→ The task
In the records below, print each line exactly and leave every image out.

Stored data entries
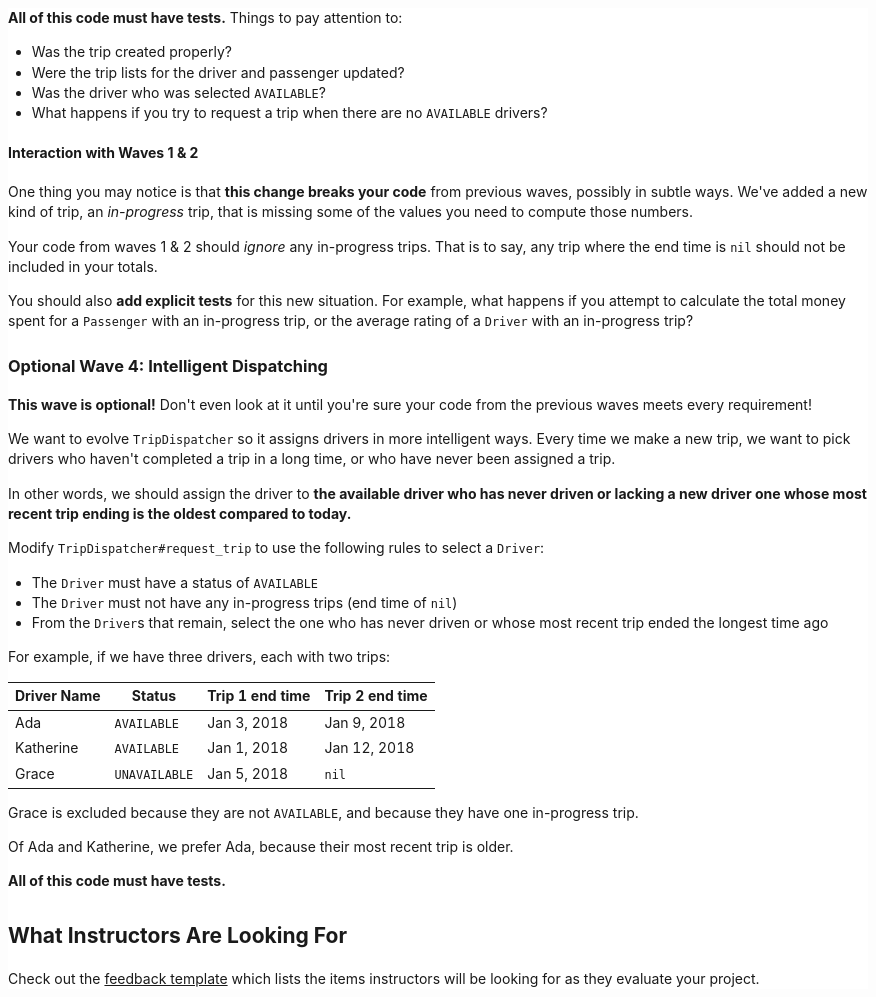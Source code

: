 **All of this code must have tests.** Things to pay attention to:
- Was the trip created properly?
- Were the trip lists for the driver and passenger updated?
- Was the driver who was selected `AVAILABLE`?
- What happens if you try to request a trip when there are no `AVAILABLE` drivers?

#### Interaction with Waves 1 & 2

One thing you may notice is that **this change breaks your code** from previous waves, possibly in subtle ways. We've added a new kind of trip, an _in-progress_ trip, that is missing some of the values you need to compute those numbers.

Your code from waves 1 & 2 should _ignore_ any in-progress trips. That is to say, any trip where the end time is `nil` should not be included in your totals.

You should also **add explicit tests** for this new situation. For example, what happens if you attempt to calculate the total money spent for a `Passenger` with an in-progress trip, or the average rating of a `Driver` with an in-progress trip?

### Optional Wave 4: Intelligent Dispatching

**This wave is optional!** Don't even look at it until you're sure your code from the previous waves meets every requirement!

We want to evolve `TripDispatcher` so it assigns drivers in more intelligent ways. Every time we make a new trip, we want to pick drivers who haven't completed a trip in a long time, or who have never been assigned a trip.

In other words, we should assign the driver to **the available driver who has never driven or lacking a new driver one whose most recent trip ending is the oldest compared to today.**

Modify `TripDispatcher#request_trip` to use the following rules to select a `Driver`:
- The `Driver` must have a status of `AVAILABLE`
- The `Driver` must not have any in-progress trips (end time of `nil`)
- From the `Driver`s that remain, select the one who has never driven or whose most recent trip ended the longest time ago

For example, if we have three drivers, each with two trips:

| Driver Name | Status        | Trip 1 end time | Trip 2 end time                                                                         |
|-------------|---------------|-----------------|-----------------------------------------------------------------------------------------|
| Ada         | `AVAILABLE`   | Jan 3, 2018     | Jan 9, 2018                                                                             |
| Katherine   | `AVAILABLE`   | Jan 1, 2018     | Jan 12, 2018                                                                            |
| Grace       | `UNAVAILABLE` | Jan 5, 2018     | `nil`           ` ` ` ` ` ` ` ` ` ` |` ` |` ` ` ` ` ` ` ` ` ` ` ` ` ` ` ` ` |` ` ` ` |` |              

Grace is excluded because they are not `AVAILABLE`, and because they have one in-progress trip.

Of Ada and Katherine, we prefer Ada, because their most recent trip is older.

**All of this code must have tests.**

## What Instructors Are Looking For
Check out the [feedback template](feedback.md) which lists the items instructors will be looking for as they evaluate your project.
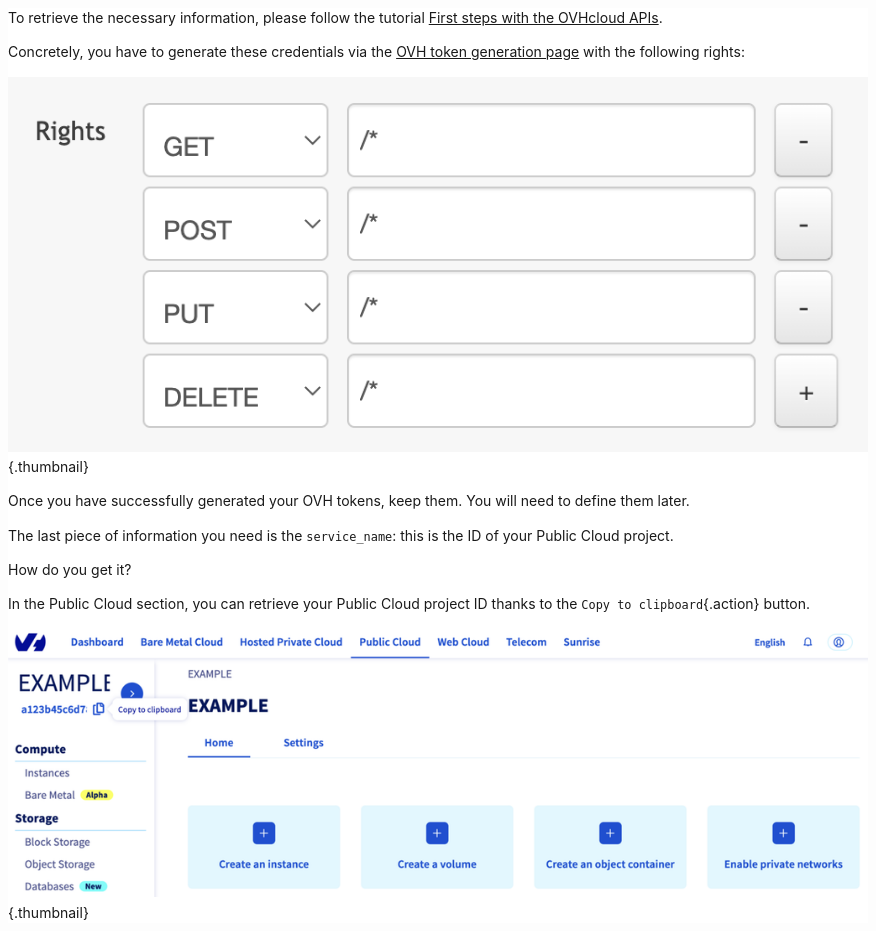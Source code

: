 To retrieve the necessary information, please follow the tutorial [First steps with the OVHcloud APIs](/pages/manage_and_operate/api/first-steps).

Concretely, you have to generate these credentials via the [OVH token generation page](https://api.ovh.com/createToken/?GET=/*&POST=/*&PUT=/*&DELETE=/*) with the following rights:

![OVHcloud API rights](images/api-rights.png){.thumbnail}

Once you have successfully generated your OVH tokens, keep them. You will need to define them later.

The last piece of information you need is the `service_name`: this is the ID of your Public Cloud project.

How do you get it?

In the Public Cloud section, you can retrieve your Public Cloud project ID thanks to the `Copy to clipboard`{.action} button.

![Copy paste service name](images/get-service-name.png){.thumbnail}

→ Output of the exercise
Source code

: **All of this code must have tests.** Things to pay attention to:
- Was the trip created properly?
- Were the trip lists for the driver and passenger updated?
- Was the driver who was selected `AVAILABLE`?
- What happens if you try to request a trip when there are no `AVAILABLE` drivers?

#### Interaction with Waves 1 & 2

One thing you may notice is that **this change breaks your code** from previous waves, possibly in subtle ways. We've added a new kind of trip, an _in-progress_ trip, that is missing some of the values you need to compute those numbers.

Your code from waves 1 & 2 should _ignore_ any in-progress trips. That is to say, any trip where the end time is `nil` should not be included in your totals.

You should also **add explicit tests** for this new situation. For example, what happens if you attempt to calculate the total money spent for a `Passenger` with an in-progress trip, or the average rating of a `Driver` with an in-progress trip?

### Optional Wave 4: Intelligent Dispatching

**This wave is optional!** Don't even look at it until you're sure your code from the previous waves meets every requirement!

We want to evolve `TripDispatcher` so it assigns drivers in more intelligent ways. Every time we make a new trip, we want to pick drivers who haven't completed a trip in a long time, or who have never been assigned a trip.

In other words, we should assign the driver to **the available driver who has never driven or lacking a new driver one whose most recent trip ending is the oldest compared to today.**

Modify `TripDispatcher#request_trip` to use the following rules to select a `Driver`:
- The `Driver` must have a status of `AVAILABLE`
- The `Driver` must not have any in-progress trips (end time of `nil`)
- From the `Driver`s that remain, select the one who has never driven or whose most recent trip ended the longest time ago

For example, if we have three drivers, each with two trips:

| Driver Name | Status        | Trip 1 end time | Trip 2 end time                                                                         |
|-------------|---------------|-----------------|-----------------------------------------------------------------------------------------|
| Ada         | `AVAILABLE`   | Jan 3, 2018     | Jan 9, 2018                                                                             |
| Katherine   | `AVAILABLE`   | Jan 1, 2018     | Jan 12, 2018                                                                            |
| Grace       | `UNAVAILABLE` | Jan 5, 2018     | `nil`           ` ` ` ` ` ` ` ` ` ` |` ` |` ` ` ` ` ` ` ` ` ` ` ` ` ` ` ` ` |` ` ` ` |` |              

Grace is excluded because they are not `AVAILABLE`, and because they have one in-progress trip.

Of Ada and Katherine, we prefer Ada, because their most recent trip is older.

**All of this code must have tests.**

## What Instructors Are Looking For
Check out the [feedback template](feedback.md) which lists the items instructors will be looking for as they evaluate your project.
Source code

: To retrieve the necessary information, please follow the tutorial [First steps with the OVHcloud APIs](/pages/manage_and_operate/api/first-steps).

Concretely, you have to generate these credentials via the [OVH token generation page](https://api.ovh.com/createToken/?GET=/*&POST=/*&PUT=/*&DELETE=/*) with the following rights:

![OVHcloud API rights](images/api-rights.png){.thumbnail}

Once you have successfully generated your OVH tokens, keep them. You will need to define them later.

The last piece of information you need is the `service_name`: this is the ID of your Public Cloud project.

How do you get it?

In the Public Cloud section, you can retrieve your Public Cloud project ID thanks to the `Copy to clipboard`{.action} button.

![Copy paste service name](images/get-service-name.png){.thumbnail}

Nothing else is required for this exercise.